Comparing the obtained TQ IC50s against LCma-81 and Raji with DG-75 and other reported tumor cell lines in the literature reveals a significant variation. For example, on average, TQ is approximately 10 times more potent against LCma-81 than the DG-75 and myeloblastic leukemia HL60 cell lines. 25 This selective killing ability raises a high suspicion that TQ may target the invasive EBV virus genes. Accordingly, we used real-time PCR to test the effect of different TQ concentrations and times of exposure on the expression level of the most important EBV genes. Clearly, the expression level of EBNA2 was the most significantly affected, showing both time and concentration dependence.

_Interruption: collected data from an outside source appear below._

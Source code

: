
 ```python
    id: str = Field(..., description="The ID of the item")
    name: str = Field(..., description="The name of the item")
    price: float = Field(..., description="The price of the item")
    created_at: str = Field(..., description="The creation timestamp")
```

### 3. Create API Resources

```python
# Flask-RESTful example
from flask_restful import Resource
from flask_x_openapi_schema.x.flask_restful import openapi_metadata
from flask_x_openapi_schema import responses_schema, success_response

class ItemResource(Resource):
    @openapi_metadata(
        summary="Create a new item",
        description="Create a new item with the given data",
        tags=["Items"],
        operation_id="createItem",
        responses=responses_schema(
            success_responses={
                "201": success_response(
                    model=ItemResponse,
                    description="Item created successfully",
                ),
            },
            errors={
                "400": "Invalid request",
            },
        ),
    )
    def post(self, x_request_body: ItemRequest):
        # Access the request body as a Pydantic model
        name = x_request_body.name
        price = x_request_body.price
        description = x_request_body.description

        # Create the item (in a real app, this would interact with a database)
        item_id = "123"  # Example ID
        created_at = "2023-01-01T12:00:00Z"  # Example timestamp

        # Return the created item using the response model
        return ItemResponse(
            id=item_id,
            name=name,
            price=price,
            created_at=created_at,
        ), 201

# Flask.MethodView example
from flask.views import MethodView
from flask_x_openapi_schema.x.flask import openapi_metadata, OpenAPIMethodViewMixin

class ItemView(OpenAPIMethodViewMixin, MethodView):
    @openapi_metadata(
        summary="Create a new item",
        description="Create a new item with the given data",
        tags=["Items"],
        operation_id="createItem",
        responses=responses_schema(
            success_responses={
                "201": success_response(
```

For example, EBNA2 was the only gene to show a significant amount of inhibition at 8-hour treatment (P < .05) and it was also the most downregulated gene after treating the cells with 25 µM for 12 and 24 hours (Figure 4). The second most significantly affected gene was LMP1. Because of the fact that the expression of LMP1 gene, as many other genes in the lymphoblastoid cells, is known to be under the control of the EBNA2 gene,26,27 LMP1 inhibitory effect may not have resulted from direct TQ interaction but rather from losing the cotranscriptional role of EBNA2. This transcriptional regulatory activity of EBNA2 over LMP1 is exerted through intermediate specific DNA binding proteins that interact with the Cp promoter region of LMP1. EBNA1 is the least affected gene, only scoring a significant expression downregulation after treating the lymphoblastoid cells with 25 µM of TQ for a maximum time of 24 hours (Figure 5). Keeping in mind that EBNA2 does not have a direct trans-activation activity seen with LMP1, the very late inhibitory effect of TQ on the EBNA1 expression may be linked more to the consequences that follow inhibition of the expression of the lymphoblastoid cell most important genes, EBNA2 and LMP1. Taken at face value, this finding implies that TQ inhibits EBNA2 specifically and most probably this inhibition has a major contribution to its high potency against lymphoblastoid cells. This explanation does agree with the study of Farrell et al, 28 who have shown that switching EBNA2 expression by a nuclear antigen peptide inhibits the EBV-induced growth proliferation. Also, this finding can be strengthened by many other studies that illustrated the importance of EBNA2 for lymphoblastoid cell survival and EBV immortalization of B-cells. 10
Conclusions
From a therapeutic point of view, most EBV-associated tumors respond poorly to intensive chemotherapy regimens, and the presence of the EBV genome within these tumors increases the chances of developing strategies directed at viral targets. 29 Accordingly, TQ provides a promising agent that has the ability to significantly inhibit the transcription of EBNA2 and LMP1 and to a lesser extent EBNA1. Importantly, TQ has not been reported to cause suppression of bone marrow function, 30 and therefore it might not add to the hematopoietic toxicity that is often associated with other chemotherapeutic agents. To our knowledge, this is the first report that describes the TQ activity and potential to induce apoptosis in EBV-infected cells. Further investigation should be conducted to reveal the exact mechanism of action.
Footnotes
Acknowledgements
We are grateful for Prof Paul Farrell for the EBV+/− cell lines. We would like to thank Dr Sana Najeh for her assistance in isolation and culturing of periodontal ligament fibroblasts.
Declaration of Conflicting Interests
The authors declared no potential conflicts of interest with respect to the research, authorship, and/or publication of this article.
Funding
The authors received no financial support for the research, authorship, and/or publication of this article.